For proponents of race-based reparations, a state agency to oversee the infrastructure behind administering reparations is necessary because institutional racism is considered a permanent feature of U.S. society. Specifically, they argue that California owes African Americans reparations because of its complicity in slavery and for its subsequent culpability in post-Civil War discrimination that has embedded white supremacy in U.S. institutions to the present day.
The rest of us are not thrilled about the idea of using precious taxpayer funds and public resources to go beyond addressing the immediate harms of slavery. A recent poll showed scant public support for cash reparations. Even Gov. Gavin Newsom scaled back his support upon seeing the steep price tag of $800 billion for cash reparations. According to the Senate Appropriations Committee, SB 1403 has “unknown, ongoing annual costs likely ranging from $500,000 to $1 million (General Fund) to establish and operate the agency.” This uncertainty looms large in the context of the state’s monstrous $68 billion budget problem.
Stewart Cook, a California resident, told me that his fifth great-grandfather was an escaped slave who fought for freedom during the Civil War in the Union’s 127th Regiment of the U.S. Colored Infantry. Mr. Cook is white and would not be eligible for reparations based on California’s current “blacks-only” reparations proposal. He shared his scathing criticism regarding SB 1403: “I think it’s totally absurd. How can you create a freedmen agency when there were never any freed men in California, as there was no slavery in California to begin with?
“There is no place else in the world with better opportunities for blacks than America, and by extension, California.”
Mr. Cook pointed to a graph listing the names and assets of black billionaires in 2021 showing that the United States has more than half of the world’s black billionaires, with several living in California. Meanwhile, the country has only 4 percent of the world’s black population.
While supporters of racialized reparations believe that they are helping African Americans, to Mr. Cook and other critics, this is nothing more than virtue signaling, an intentional distraction from confronting real problems facing the Golden State.
In addition to identifying black Californians for receiving restitution, compensation, rehabilitation, and other forms of reparations, the prospective Freedmen Affairs Agency would also be in charge of all state government functions pertaining to reparations. It would enact a barrage of legislation in the California Legislative Black Caucus’s 2024 reparations legislative package, if and when the bills get codified.
Notably, the package includes ACA 7, a constitutional amendment to provide research-based exemptions to California’s constitutional ban on racial preferences, codified by Proposition 209 in 1996. If passed, ACA 7 would open the floodgate for government-sponsored discrimination.
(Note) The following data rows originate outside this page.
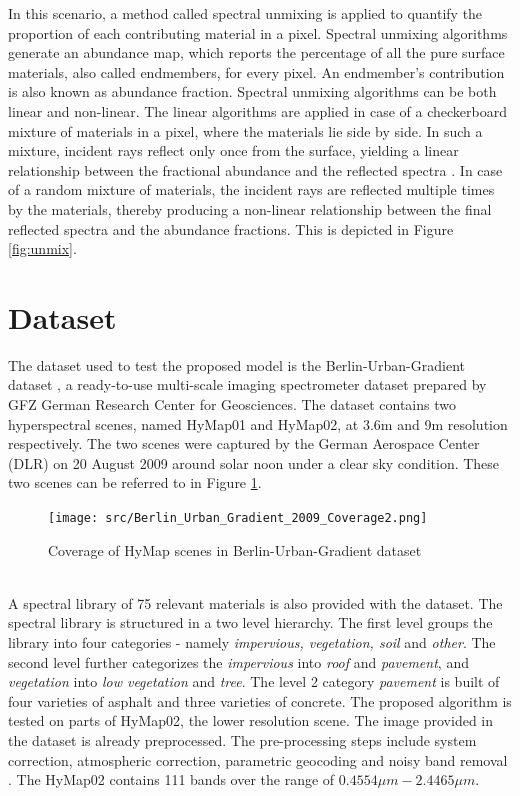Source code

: \documentclass[12pt,twoside]{article}
\theoremstyle{plain}
\theoremstyle{definition}
\theoremstyle{remark}
\newcommand{\forceindent}{\leavevmode{\parindent=2em\indent}}
\begin{document}
In this scenario, a method called spectral unmixing is applied to quantify the proportion of each contributing material in a pixel. Spectral unmixing algorithms generate an abundance map, which reports the percentage of all the pure surface materials, also called endmembers, for every pixel. An endmember's contribution is also known as abundance fraction. Spectral unmixing algorithms can be both linear and non-linear. The linear algorithms are applied in case of  a checkerboard mixture of materials in a pixel, where the materials lie side by side. In such a mixture, incident rays reflect only once from the surface, yielding a linear relationship between the fractional abundance and the reflected spectra \cite{keshava2000algorithm}. In case of a random mixture of materials, the incident rays are reflected multiple times by the materials, thereby producing a non-linear relationship between the final reflected spectra and the abundance fractions. This is depicted in Figure \ref{fig:unmix}.

\section{Dataset}
\label{sec:dataset}
The dataset used to test the proposed model is the Berlin-Urban-Gradient dataset \cite{okujeni2016berlinurbangradient}, a ready-to-use multi-scale imaging spectrometer dataset prepared by GFZ German Research Center for Geosciences. The dataset contains two hyperspectral scenes, named HyMap01 and HyMap02, at 3.6m and 9m resolution respectively. The two scenes were captured by the German Aerospace Center (DLR) on 20 August 2009 around solar noon under a clear sky condition. These two scenes can be referred to in Figure \ref{fig:data}.
\begin{figure}[hbtp]
\centering
\texttt{[image: src/Berlin\_Urban\_Gradient\_2009\_Coverage2.png]}
\caption{Coverage of HyMap scenes in Berlin-Urban-Gradient dataset \cite{okujeni2016berlinurbangradient}}
\label{fig:data}
\end{figure}
\\ \forceindent A spectral library of 75 relevant materials is also provided with the dataset. The spectral library is structured in a two level hierarchy. The first level groups the library into four categories - namely \textit{impervious, vegetation, soil} and \textit{other}. The second level further categorizes the \textit{impervious} into \textit{roof} and \textit{pavement}, and \textit{vegetation} into \textit{low vegetation} and \textit{tree}. The level 2 category \textit{pavement} is built of four varieties of asphalt and three varieties of concrete. The proposed algorithm is tested on parts of HyMap02, the lower resolution scene. The image provided in the dataset is already preprocessed. The pre-processing steps include system correction, atmospheric correction, parametric geocoding and noisy band removal \cite{okujeni2016berlinurbangradient}. The HyMap02 contains 111 bands over the range of $0.4554\mu m - 2.4465\mu m$.
\end{document}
Those who support ACA 7 make a false claim that prohibiting racial preferences has exacerbated racism against African Americans. In reality, between 1997 and 2023, African American undergraduate admissions into the UC system have steadily increased from 1,633 (4 percent) to 6,559 (5 percent). The four-year graduation rate for African American students nearly doubled to 61.3 percent in 2017 from 35.3 percent in 1999.
In general, wealth gaps and income inequality cannot be explained squarely by racial inequity, provided that Americans of Asian descent have the highest median income in the nation and that the black immigrant population significantly outearns the U.S.-born black population.
As California politicians double down on upholding race essentialism, their kowtowing to the woke ideology will further alienate them from their constituents, who live in the sensible center where the majority of their fellow Americans lives.